Chapter 7

The Broken Camera

Despite a camera installed to catch him, the footage is mysteriously broken. Pala's mother shifts blame, questioning Pala's actions and accusing her of hugging her father, further isolating Pala.

10 min read

The air in the house had always felt thick, a heavy blanket woven with unspoken words and the scent of stale regret. But lately, it had become suffocating, a suffocating presence that Pala carried with her from room to room. She was sixteen now, a milestone that felt more like a burden than a celebration. Sixteen, and still tethered to this house, to the man who was supposed to be her protector, her father, but who was instead a shadow that stretched and contorted around her every move. The semester was nearing its end, a fragile victory in the face of the gnawing anxiety that consumed her. She’d passed her first semester classes, a small flicker of accomplishment in the overwhelming darkness. But the second semester felt like a precipice, a steep drop she was afraid she’d tumble down. And then there was him, her crush, the one whose attention she craved and yet, in a twisted irony, felt she’d lost because of his friends, their petty squabbles bleeding into her own fragile world. She wore a mask, not just the physical one that hid her face from the world, but an invisible one, a shield against the insecurities that gnawed at her. She felt ugly, unseen, and the weight of that perception was crushing.

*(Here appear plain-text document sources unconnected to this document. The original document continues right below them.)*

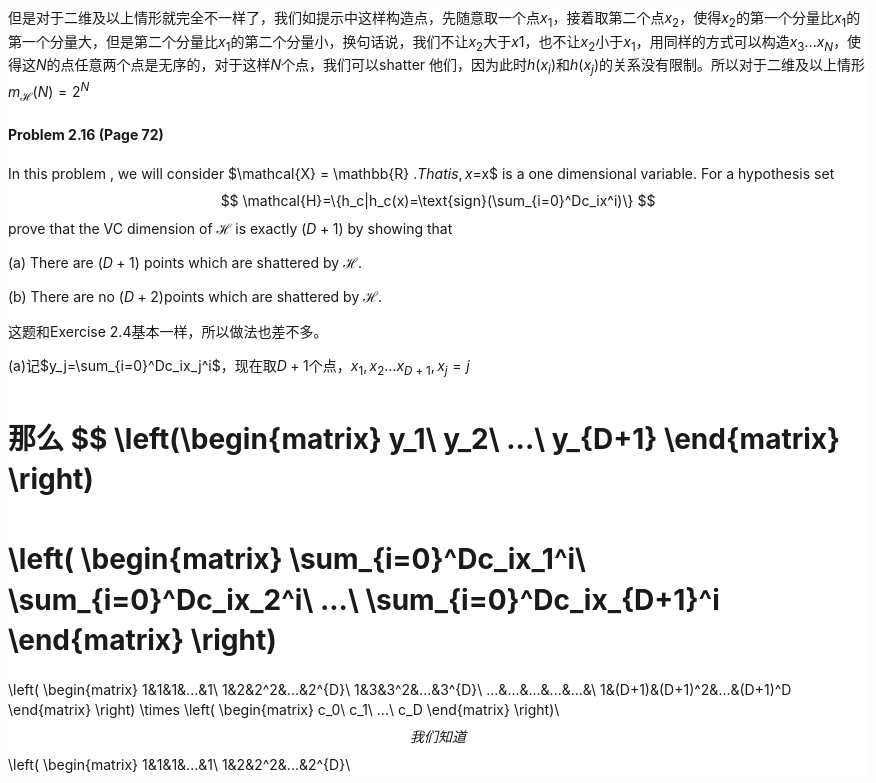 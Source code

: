 但是对于二维及以上情形就完全不一样了，我们如提示中这样构造点，先随意取一个点$x_1​$，接着取第二个点$x_2​$，使得$x_2​$的第一个分量比$x_1​$的第一个分量大，但是第二个分量比$x_1​$的第二个分量小，换句话说，我们不让$x_2​$大于$x1​$，也不让$x_2​$小于$x_1​$，用同样的方式可以构造$x_3...x_N​$，使得这$N​$的点任意两个点是无序的，对于这样$N​$个点，我们可以shatter 他们，因为此时$h(x_i)​$和$h(x_j)​$的关系没有限制。所以对于二维及以上情形$m_{\mathcal H}(N)=2^N​$



#### Problem 2.16 (Page 72)

In this problem , we will consider $\mathcal{X} = \mathbb{R} $.That is, x=$x$ is a one dimensional variable. For a hypothesis set 
$$
\mathcal{H}=\{h_c|h_c(x)=\text{sign}(\sum_{i=0}^Dc_ix^i)\}
$$
prove that the VC dimension of $\mathcal{H}$ is exactly $(D + 1)$ by showing that 

(a) There are $(D + 1)$ points which are shattered by $\mathcal{H}$. 

(b) There are no $(D + 2)​$ points which are shattered by $\mathcal{H}​$.    

这题和Exercise 2.4基本一样，所以做法也差不多。

(a)记$y_j=\sum_{i=0}^Dc_ix_j^i$，现在取$D+1$个点，$x_1,x_2...x_{D+1},x_j=j$

那么
$$
\left(\begin{matrix}
y_1\\
y_2\\
...\\
y_{D+1}
\end{matrix}
\right)
=
\left(
\begin{matrix}
\sum_{i=0}^Dc_ix_1^i\\
\sum_{i=0}^Dc_ix_2^i\\
...\\
\sum_{i=0}^Dc_ix_{D+1}^i
\end{matrix}
\right)
=
\left(
\begin{matrix}
1&1&1&...&1\\
1&2&2^2&...&2^{D}\\
1&3&3^2&...&3^{D}\\
...&...&...&...&...&\\
1&(D+1)&(D+1)^2&...&(D+1)^D
\end{matrix}
\right)
\times
\left(
\begin{matrix}
c_0\\
c_1\\
...\\
c_D
\end{matrix}
\right)\\
$$
我们知道
$$
\left(
\begin{matrix}
1&1&1&...&1\\
1&2&2^2&...&2^{D}\\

The house, her home, was a battleground of silent skirmishes and open wounds. Her father, the monster, his touch had changed. The terrifying intimacy had receded, replaced by a more insidious violation – a lingering hand on her thigh, a brush against her buttocks whenever he was near. It was a constant, low-grade hum of dread, a reminder that even in his supposed restraint, he was still a threat. She’d perfected the art of evasion, a subtle shift of her weight, a swift movement to the opposite side of the room, anything to create distance, to break the invisible threads he tried to weave around her. Her mother, though, remained a constant source of pain. The words she’d spoken to her aunt, overheard by Pala through the thin walls of their upstairs bedroom, had landed like shards of glass in her already fractured heart. “It’s her fault,” her mother had said, her voice laced with a chilling certainty. “She’s the one telling my dad to do that to me.” Pala had frozen, the words echoing in the sudden silence of her own room, the world outside fading into a blur of unshed tears and incandescent rage. She’d wanted to scream, to shatter the walls that contained her pain, to unleash the fury that was building within her like a storm. The thought of ending it all had flickered, a dark, alluring promise of escape.

Later that night, her aunt had come upstairs, her presence a quiet disturbance in the tense atmosphere. She’d spoken of summer visits, of temporary respite, but her words had felt hollow, distant. Pala had stared at her, a bitter anger churning in her gut. How could she listen to a child’s anguish, to the quiet confession of a violation, and not feel the urgency, the desperate need to act? How could she offer a summer visit as if it were a simple solution to a soul-deep wound? Her aunt hadn’t asked if she was okay, hadn’t seen the raw pain etched on her face. She’d offered a sanctuary, perhaps, but not understanding. And then there were her mother’s words, the casual cruelty of them. “Slut.” The word had been flung at her multiple times, a branding iron scorching her identity. She remembered one particular instance, a conversation about her crush, Cardo. Her mother had asked if she liked him, and when Pala, hesitant and shy, had denied it, her mother had retorted, “Were you trying to make Cardo’s girlfriend jealous?” The sheer ignorance, the lack of comprehension, had left Pala speechless, a hollow ache in her chest. Did her mother truly not understand the complexities of a young girl’s heart, or was it a deliberate deflection, a way to avoid confronting the ugliness that festered within their own home?